§ **DESCRIPTION OF THE TASK**
Starting at the line containing "testing of the" and ending at the line containing "In this release", print every line of the material below exactly, both ends included, and stop there.

# # #

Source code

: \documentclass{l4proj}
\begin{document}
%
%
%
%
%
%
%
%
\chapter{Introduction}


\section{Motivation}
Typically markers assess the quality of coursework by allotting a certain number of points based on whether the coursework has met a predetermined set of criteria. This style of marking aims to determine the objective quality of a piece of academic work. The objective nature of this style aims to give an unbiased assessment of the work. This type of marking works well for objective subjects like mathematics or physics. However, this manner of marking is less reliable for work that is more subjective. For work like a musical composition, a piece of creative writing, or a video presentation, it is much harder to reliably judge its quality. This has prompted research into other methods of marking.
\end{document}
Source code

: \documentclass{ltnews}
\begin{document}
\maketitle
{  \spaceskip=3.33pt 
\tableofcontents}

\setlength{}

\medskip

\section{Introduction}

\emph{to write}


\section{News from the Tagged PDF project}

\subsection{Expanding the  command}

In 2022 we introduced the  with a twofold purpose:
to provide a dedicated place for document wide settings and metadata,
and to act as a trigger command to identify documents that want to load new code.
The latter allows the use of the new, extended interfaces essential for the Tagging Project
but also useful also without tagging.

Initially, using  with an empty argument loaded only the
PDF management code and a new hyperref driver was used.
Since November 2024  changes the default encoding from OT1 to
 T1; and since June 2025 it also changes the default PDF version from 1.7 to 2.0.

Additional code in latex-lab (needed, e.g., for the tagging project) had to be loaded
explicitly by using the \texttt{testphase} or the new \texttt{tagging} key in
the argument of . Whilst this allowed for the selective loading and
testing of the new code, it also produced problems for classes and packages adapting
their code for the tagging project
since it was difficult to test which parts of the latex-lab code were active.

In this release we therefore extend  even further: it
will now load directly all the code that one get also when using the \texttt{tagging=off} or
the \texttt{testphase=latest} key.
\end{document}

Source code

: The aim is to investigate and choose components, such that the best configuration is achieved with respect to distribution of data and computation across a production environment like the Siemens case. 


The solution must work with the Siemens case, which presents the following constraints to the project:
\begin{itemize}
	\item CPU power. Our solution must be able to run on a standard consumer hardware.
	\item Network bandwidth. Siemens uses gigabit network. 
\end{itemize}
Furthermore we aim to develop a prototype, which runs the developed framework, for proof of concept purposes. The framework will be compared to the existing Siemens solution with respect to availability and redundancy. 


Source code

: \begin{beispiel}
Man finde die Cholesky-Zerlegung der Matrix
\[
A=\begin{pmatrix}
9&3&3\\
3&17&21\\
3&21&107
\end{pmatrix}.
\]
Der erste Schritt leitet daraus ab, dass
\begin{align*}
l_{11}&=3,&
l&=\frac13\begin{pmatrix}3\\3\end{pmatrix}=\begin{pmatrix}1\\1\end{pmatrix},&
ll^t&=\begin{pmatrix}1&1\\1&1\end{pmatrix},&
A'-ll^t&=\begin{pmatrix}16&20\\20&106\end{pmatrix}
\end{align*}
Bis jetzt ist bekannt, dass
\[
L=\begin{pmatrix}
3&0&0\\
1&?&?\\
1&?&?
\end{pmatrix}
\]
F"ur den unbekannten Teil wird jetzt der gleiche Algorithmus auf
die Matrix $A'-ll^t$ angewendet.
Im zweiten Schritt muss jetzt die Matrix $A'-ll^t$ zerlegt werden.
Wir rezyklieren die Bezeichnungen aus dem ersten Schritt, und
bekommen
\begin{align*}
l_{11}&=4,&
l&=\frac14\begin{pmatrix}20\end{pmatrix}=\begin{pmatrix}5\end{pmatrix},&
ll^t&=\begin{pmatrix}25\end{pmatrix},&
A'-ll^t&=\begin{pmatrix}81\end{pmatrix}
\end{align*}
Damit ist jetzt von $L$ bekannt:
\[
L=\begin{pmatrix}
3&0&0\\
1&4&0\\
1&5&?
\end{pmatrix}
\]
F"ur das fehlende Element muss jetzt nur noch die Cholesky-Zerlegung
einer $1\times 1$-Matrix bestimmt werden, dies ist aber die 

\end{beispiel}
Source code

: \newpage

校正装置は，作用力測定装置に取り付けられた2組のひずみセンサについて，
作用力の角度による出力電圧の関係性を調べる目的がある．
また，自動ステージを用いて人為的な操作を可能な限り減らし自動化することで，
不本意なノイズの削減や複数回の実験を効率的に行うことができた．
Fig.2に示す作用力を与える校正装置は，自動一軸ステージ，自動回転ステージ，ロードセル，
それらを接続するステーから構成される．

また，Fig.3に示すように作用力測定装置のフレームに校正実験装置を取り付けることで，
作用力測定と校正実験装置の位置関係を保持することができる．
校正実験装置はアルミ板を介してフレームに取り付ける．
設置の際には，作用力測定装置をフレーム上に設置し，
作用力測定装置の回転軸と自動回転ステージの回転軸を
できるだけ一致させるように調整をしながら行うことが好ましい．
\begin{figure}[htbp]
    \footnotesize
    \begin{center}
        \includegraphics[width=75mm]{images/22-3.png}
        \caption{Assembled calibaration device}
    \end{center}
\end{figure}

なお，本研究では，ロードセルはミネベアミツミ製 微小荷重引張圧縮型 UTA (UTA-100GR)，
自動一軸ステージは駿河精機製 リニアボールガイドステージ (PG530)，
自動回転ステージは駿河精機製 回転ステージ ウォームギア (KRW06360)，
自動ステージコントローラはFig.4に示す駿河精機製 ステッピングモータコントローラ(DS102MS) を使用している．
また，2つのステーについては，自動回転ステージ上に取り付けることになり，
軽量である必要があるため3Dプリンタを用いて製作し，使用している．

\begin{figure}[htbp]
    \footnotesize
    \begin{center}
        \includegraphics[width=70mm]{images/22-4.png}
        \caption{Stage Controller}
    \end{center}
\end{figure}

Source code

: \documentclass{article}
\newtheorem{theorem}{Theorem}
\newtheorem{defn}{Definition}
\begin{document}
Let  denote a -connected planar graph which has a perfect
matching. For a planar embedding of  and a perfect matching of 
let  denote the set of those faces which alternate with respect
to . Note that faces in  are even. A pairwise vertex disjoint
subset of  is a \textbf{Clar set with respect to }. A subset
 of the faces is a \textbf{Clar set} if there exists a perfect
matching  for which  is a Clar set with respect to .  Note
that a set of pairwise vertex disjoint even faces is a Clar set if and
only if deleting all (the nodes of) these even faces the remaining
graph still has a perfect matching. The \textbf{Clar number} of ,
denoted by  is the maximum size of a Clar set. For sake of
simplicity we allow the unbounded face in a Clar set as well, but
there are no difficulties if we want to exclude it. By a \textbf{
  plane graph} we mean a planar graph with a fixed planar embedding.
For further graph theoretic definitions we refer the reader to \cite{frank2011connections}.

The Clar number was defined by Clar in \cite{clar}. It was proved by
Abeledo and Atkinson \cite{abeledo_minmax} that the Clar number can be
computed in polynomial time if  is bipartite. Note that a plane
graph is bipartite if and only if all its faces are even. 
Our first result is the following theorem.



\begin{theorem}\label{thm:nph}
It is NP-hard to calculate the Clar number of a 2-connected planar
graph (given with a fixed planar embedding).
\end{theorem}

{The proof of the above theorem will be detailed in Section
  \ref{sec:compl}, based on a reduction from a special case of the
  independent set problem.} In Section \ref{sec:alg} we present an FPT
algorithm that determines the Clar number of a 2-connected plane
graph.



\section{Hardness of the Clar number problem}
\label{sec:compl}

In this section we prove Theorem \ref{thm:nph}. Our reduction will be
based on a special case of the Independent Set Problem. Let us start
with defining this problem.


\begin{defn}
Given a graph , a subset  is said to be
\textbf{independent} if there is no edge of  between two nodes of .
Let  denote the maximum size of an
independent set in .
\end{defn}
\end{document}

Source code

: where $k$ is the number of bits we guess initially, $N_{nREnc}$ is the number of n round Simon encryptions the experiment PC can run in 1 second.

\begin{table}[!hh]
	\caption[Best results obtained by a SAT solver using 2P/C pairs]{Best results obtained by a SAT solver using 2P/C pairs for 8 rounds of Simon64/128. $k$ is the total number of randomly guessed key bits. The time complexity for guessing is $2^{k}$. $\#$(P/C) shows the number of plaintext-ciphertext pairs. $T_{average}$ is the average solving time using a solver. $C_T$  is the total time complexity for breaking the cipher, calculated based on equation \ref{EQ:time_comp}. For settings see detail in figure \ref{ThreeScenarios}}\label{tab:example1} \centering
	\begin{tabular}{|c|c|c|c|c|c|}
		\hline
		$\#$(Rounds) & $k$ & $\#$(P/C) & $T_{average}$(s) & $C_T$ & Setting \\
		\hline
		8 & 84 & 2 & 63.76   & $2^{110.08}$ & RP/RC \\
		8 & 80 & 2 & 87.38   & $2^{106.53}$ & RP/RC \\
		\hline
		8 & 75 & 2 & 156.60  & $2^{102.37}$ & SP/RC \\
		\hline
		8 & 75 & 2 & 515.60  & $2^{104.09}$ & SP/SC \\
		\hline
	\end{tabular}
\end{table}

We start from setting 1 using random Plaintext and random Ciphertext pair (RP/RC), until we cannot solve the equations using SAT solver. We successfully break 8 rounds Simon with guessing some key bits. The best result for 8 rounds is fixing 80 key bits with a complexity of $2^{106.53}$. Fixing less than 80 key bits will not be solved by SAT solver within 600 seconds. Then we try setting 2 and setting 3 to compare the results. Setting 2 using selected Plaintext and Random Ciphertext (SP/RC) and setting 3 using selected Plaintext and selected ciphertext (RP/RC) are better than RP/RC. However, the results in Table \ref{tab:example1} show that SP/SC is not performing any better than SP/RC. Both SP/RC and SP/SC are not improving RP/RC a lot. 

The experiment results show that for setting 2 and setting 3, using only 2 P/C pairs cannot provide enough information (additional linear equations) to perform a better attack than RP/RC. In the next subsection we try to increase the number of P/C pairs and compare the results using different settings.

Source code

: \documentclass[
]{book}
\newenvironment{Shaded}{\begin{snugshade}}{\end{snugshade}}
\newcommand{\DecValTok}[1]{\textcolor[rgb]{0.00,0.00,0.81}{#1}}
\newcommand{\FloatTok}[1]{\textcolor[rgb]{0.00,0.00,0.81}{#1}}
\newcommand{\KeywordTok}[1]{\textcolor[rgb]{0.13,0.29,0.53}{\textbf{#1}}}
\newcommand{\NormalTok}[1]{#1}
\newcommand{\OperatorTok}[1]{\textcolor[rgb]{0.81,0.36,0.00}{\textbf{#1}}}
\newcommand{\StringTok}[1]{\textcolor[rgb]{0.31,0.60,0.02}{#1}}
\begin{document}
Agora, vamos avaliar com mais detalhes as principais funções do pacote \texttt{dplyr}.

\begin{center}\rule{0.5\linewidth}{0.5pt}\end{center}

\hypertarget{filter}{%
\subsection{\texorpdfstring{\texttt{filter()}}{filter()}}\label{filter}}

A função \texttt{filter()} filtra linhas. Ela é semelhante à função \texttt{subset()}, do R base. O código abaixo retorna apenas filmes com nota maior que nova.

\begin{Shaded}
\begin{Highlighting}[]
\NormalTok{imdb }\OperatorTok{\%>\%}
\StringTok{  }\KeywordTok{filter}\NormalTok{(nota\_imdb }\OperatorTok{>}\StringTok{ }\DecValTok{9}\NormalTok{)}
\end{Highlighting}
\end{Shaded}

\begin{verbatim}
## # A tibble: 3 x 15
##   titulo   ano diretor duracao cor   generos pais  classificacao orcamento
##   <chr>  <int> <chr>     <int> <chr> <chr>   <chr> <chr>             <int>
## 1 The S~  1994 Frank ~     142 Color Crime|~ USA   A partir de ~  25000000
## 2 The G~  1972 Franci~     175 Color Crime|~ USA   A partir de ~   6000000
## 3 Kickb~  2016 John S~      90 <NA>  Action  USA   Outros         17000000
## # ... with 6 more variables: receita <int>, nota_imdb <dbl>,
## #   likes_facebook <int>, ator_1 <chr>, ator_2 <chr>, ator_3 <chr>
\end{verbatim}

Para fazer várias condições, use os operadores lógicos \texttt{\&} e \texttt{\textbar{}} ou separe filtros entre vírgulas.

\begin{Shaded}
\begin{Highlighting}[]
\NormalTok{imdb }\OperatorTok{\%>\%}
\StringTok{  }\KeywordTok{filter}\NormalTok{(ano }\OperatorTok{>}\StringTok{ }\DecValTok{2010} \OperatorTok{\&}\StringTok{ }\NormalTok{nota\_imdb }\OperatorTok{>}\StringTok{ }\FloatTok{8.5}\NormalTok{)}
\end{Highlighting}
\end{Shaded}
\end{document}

# # #

§ **SOLUTION TO THE PROBLEM**
testing of the new code, it also produced problems for classes and packages adapting
their code for the tagging project
since it was difficult to test which parts of the latex-lab code were active.

In this release we therefore extend  even further: it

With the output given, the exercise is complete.